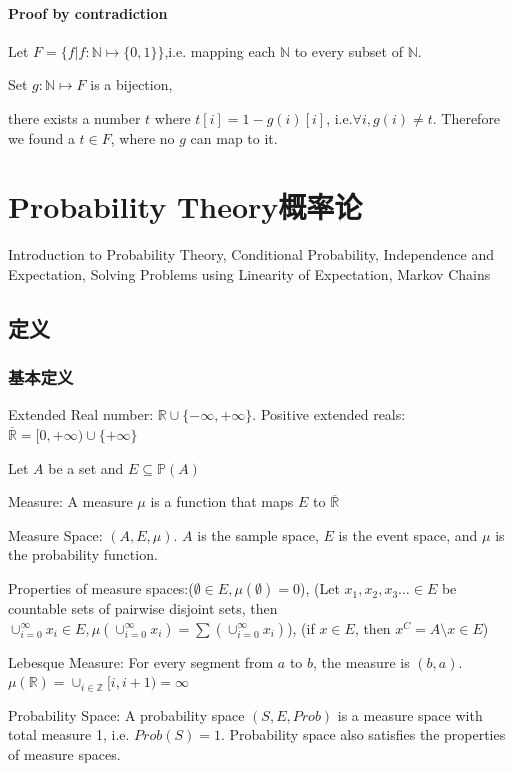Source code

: \documentclass[12pt,a4paper]{ctexrep}
\begin{document}
\subsubsection{Proof by contradiction}
Let $F = \{f|f:\mathbb{N}\mapsto\{0,1\}\}$,i.e. mapping each $\mathbb{N}$ to every subset of $\mathbb{N}$.

Set $g:\mathbb{N}\mapsto F$ is a bijection, 

there exists a number $t$ where $t[i] = 1-g(i)[i]$, i.e.$\forall i, g(i) \neq t$. Therefore we found a $t \in F$, where no $g$ can map to it. 

\chapter{Probability Theory概率论}
Introduction to Probability Theory, Conditional Probability, Independence and Expectation, Solving Problems using Linearity of Expectation, Markov Chains
\section{定义}
\subsection{基本定义}
Extended Real number: $\mathbb{R}\cup \{-\infty,+\infty\}$. Positive extended reals:$\overline{\mathbb{R}} = [0,+\infty) \cup \{+\infty\}$

Let $A$ be a set and $E \subseteq \mathbb{P}(A)$

Measure: A measure $\mu$ is a function that maps $E$ to $\overline{\mathbb{R}}$

Measure Space: $(A,E,\mu)$. $A$ is the sample space, $E$ is the event space, and $\mu$ is the probability function.

Properties of measure spaces:($\emptyset \in E, \mu(\emptyset) = 0$), (Let $x_1,x_2,x_3\dots \in E$ be countable sets of pairwise disjoint sets, then $\cup_{i=0}^{\infty} x_i\in E, \mu(\cup_{i=0}^{\infty} x_i) = \sum(\cup_{i=0}^{\infty} x_i)$), (if $x \in E$, then $x^C = A \setminus x \in E$)

Lebesque Measure: For every segment from $a$ to $b$, the measure is $(b,a)$. $\mu(\mathbb{R}) = \cup_{i\in \mathbb{Z}} [i,i+1) = \infty$

Probability Space: A probability space $(S,E,Prob)$ is a measure space with total measure 1, i.e. $Prob(S) = 1$. Probability space also satisfies the properties of measure spaces.\\
\end{document}
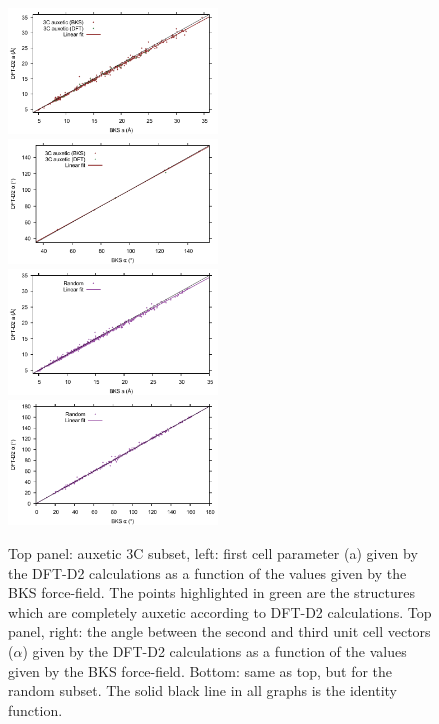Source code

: \documentclass[journal=jacsat,manuscript=article]{achemso}
\begin{document}
\begin{figure}[ht!]\centering
\includegraphics[clip,trim=0.05cm 0.05cm 0.25cm 0.25cm,width=0.495\textwidth]{zeolite_study_4_1}
\includegraphics[clip,trim=0.05cm 0.05cm 0.25cm 0.25cm,width=0.495\textwidth]{zeolite_study_4_2}
\includegraphics[clip,trim=0.05cm 0.05cm 0.25cm 0.25cm,width=0.495\textwidth]{zeolite_study_4_3}
\includegraphics[clip,trim=0.05cm 0.05cm 0.25cm 0.25cm,width=0.495\textwidth]{zeolite_study_4_4}
\caption{Top panel: auxetic 3C subset, left: first cell parameter (a) given by the DFT-D2 calculations as a function of the values given by the BKS force-field. The points highlighted in green are the structures which are completely auxetic according to DFT-D2 calculations. Top panel, right: the angle between the second and third unit cell vectors ($\alpha$) given by the DFT-D2 calculations as a function of the values given by the BKS force-field. Bottom: same as top, but for the random subset. The solid black line in all graphs is the identity function.
\label{corr_A}}
\end{figure}
\end{document}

* * * * * * *

WHAT THE EXERCISE ASKS:
Write the listing out again in full and unchanged, minus any pictures.

WRITTEN SOLUTION:
Source code

: \documentclass[12pt,a4paper]{ctexrep}
\begin{document}
\subsubsection{Proof by contradiction}
Let $F = \{f|f:\mathbb{N}\mapsto\{0,1\}\}$,i.e. mapping each $\mathbb{N}$ to every subset of $\mathbb{N}$.

Set $g:\mathbb{N}\mapsto F$ is a bijection, 

there exists a number $t$ where $t[i] = 1-g(i)[i]$, i.e.$\forall i, g(i) \neq t$. Therefore we found a $t \in F$, where no $g$ can map to it. 

\chapter{Probability Theory概率论}
Introduction to Probability Theory, Conditional Probability, Independence and Expectation, Solving Problems using Linearity of Expectation, Markov Chains
\section{定义}
\subsection{基本定义}
Extended Real number: $\mathbb{R}\cup \{-\infty,+\infty\}$. Positive extended reals:$\overline{\mathbb{R}} = [0,+\infty) \cup \{+\infty\}$

Let $A$ be a set and $E \subseteq \mathbb{P}(A)$

Measure: A measure $\mu$ is a function that maps $E$ to $\overline{\mathbb{R}}$

Measure Space: $(A,E,\mu)$. $A$ is the sample space, $E$ is the event space, and $\mu$ is the probability function.

Properties of measure spaces:($\emptyset \in E, \mu(\emptyset) = 0$), (Let $x_1,x_2,x_3\dots \in E$ be countable sets of pairwise disjoint sets, then $\cup_{i=0}^{\infty} x_i\in E, \mu(\cup_{i=0}^{\infty} x_i) = \sum(\cup_{i=0}^{\infty} x_i)$), (if $x \in E$, then $x^C = A \setminus x \in E$)

Lebesque Measure: For every segment from $a$ to $b$, the measure is $(b,a)$. $\mu(\mathbb{R}) = \cup_{i\in \mathbb{Z}} [i,i+1) = \infty$

Probability Space: A probability space $(S,E,Prob)$ is a measure space with total measure 1, i.e. $Prob(S) = 1$. Probability space also satisfies the properties of measure spaces.\\
\end{document}
Source code

: \documentclass[journal=jacsat,manuscript=article]{achemso}
\begin{document}
\begin{figure}[ht!]\centering
\includegraphics[clip,trim=0.05cm 0.05cm 0.25cm 0.25cm,width=0.495\textwidth]{zeolite_study_4_1}
\includegraphics[clip,trim=0.05cm 0.05cm 0.25cm 0.25cm,width=0.495\textwidth]{zeolite_study_4_2}
\includegraphics[clip,trim=0.05cm 0.05cm 0.25cm 0.25cm,width=0.495\textwidth]{zeolite_study_4_3}
\includegraphics[clip,trim=0.05cm 0.05cm 0.25cm 0.25cm,width=0.495\textwidth]{zeolite_study_4_4}
\caption{Top panel: auxetic 3C subset, left: first cell parameter (a) given by the DFT-D2 calculations as a function of the values given by the BKS force-field. The points highlighted in green are the structures which are completely auxetic according to DFT-D2 calculations. Top panel, right: the angle between the second and third unit cell vectors ($\alpha$) given by the DFT-D2 calculations as a function of the values given by the BKS force-field. Bottom: same as top, but for the random subset. The solid black line in all graphs is the identity function.
\label{corr_A}}
\end{figure}
\end{document}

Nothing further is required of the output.